Human Capital Multidisciplinary Research Center

4.1.1 Developing Methods and Tools for Big Data Mining as Applied to Research on Human Potential

Ilya Kuzminov
Project Leader (2020-2022)

Konstantin Vishnevskiy
Project Leader (2022)

Project period

2020-2022

Context of Research Project within a Subject of Human Capital

Identifying promising areas of science and technology that can make a significant contribution to the development of human potential requires constant scanning, monitoring and analysis of big data and daily replenished collections of documents. For this purpose, it is assumed to conduct intelligent analysis of big data using the latest semantic methods, as well as preparing complex descriptions and visual representations of the dynamics and structure of these areas.

The integration, modification and addition of the best existing models of vector representations of phrases implemented within the framework of the scientific project Developing Methods and Tools for Big Data Mining as Applied to Research on Human Potential allows us to implement a model for partial automation of identification and comparative cross-country analysis of trends in the field of human potential management and to radically improve the objectivity and effectiveness of research. Algorithms for collecting, processing and analyzing big data based on artificial intelligence will be used to identify challenges and analyze the global human development agenda, mapping the scientific and technological landscape, searching and evaluating global and Russian competence centers (organizations, collectives, persons), identifying emerging trends, weak signals and jokers

Project Aim

Developing and improving methods and tools for intellectual analysis of big data, their testing and practical application in order to analyze data on the prospects of human potential development and strengthen expert analytics in the field of human potential research

Project Objectives:

  1. Developing and improving methods and tools for the intellectual analysis of big data, their approbation and practical application in order to analyze data on the prospects of human development
  2. Testing the informational value and predictive power of text-mining indicators and their combinations (scoring metrics) by expert evaluation (markup) of the text-mining mapping results of trends, events, forecasts and human development factors
  3. Improving algorithms for extracting, indexing, ranking and intellectual analysis of scientific, technological, economic, social, humanitarian and other terms on the topics of human potential, social and humanitarian sciences based on the study of applied information technology products for big data processing infrastructure

Key Findings

2020

Algorithms for assessing the thematic proximity between scientific, analytical, regulatory, strategic documents and narrative-conceptual documents of a socio-humanitarian orientation based on deep learning algorithms, semantic analysis and text mining have been created and tested in order to strengthen expert analytics in the field of human potential research. In particular, tools for analyzing the evolution of terminology and its structural clustering based on Word2Vec and SciBERT machine learning models have been developed and applied. A study has been conducted on the possibility of using Kubernetes technology in managing the processing of large text data and metadata, large document collections for strategic mapping of the agendas of both multidisciplinary and specialized research in the field of human development

2021

The information value and predictive power of calculated text-mining indicators and their combinations (scoring metrics) have been evaluated in comparison with the results of expert markup of text-mining mapping of trends, events, forecasts and human development factors in terms of improving their quality

2022

An approach is proposed and tested using language markers, as well as language substitution rules for intellectual analysis of scientific, technological, economic, social, humanitarian and other terms in order to further obtain a comprehensive landscape of trends in the direction of human potential, social and humanitarian sciences. Text mining mapping of trends has been performed based on a trend detection model improved using an approach based on implemented markers and rules.

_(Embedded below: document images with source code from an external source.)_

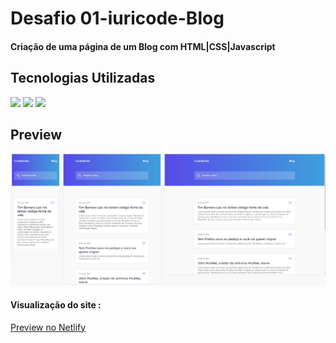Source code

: <h1>Desafio 01-iuricode-Blog</h1>
<h4>Criação de uma página de um Blog com HTML|CSS|Javascript</h4>
<h2>Tecnologias Utilizadas</h2>
<div style="display: inline_block">
  <img  src="https://img.shields.io/badge/HTML5-E34F26?style=for-the-badge&logo=html5&logoColor=white">
  <img src="https://img.shields.io/badge/CSS3-1572B6?style=for-the-badge&logo=css3&logoColor=white">
  <img src="https://img.shields.io/badge/JavaScript-F7DF1E?style=for-the-badge&logo=javascript&logoColor=black">
 </div>
<h2>Preview</h2>
<img margin-bottom="20px" src="assets/img/readme.PNG">
<h4  style="display: inline_block">Visualização do site :</h4><a   style="display: inline_block" target="_blank" href="https://codelandiablognews.netlify.app/">Preview no Netlify</a>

Семантическая карта трендов

Educational Programs

Educational Modules at the English-language Master's Program Science, Technology and Innovation Management and Policy (Governance of Science, Technology and Innovation)

RIA

Gokhberg L, Kuzmin G., Kuzminov I., Sokolov A., Timofeev A. Computer program Node for Collecting Statistics of a Distributed Task Execution System in the Big Data Mining System iFORA Certificate of registration 2022619136, 05/19/2022.

Conferences

XXII April International Scientific Conference on Economic and Social Development (Moscow, Russia, April 4-22, 2021):
- International Scientific Symposium Using Open Big Data Analysis to Identify Global Trends and Challenges Related to the Formation and Use of Human Potential (RU) (12.04.2021)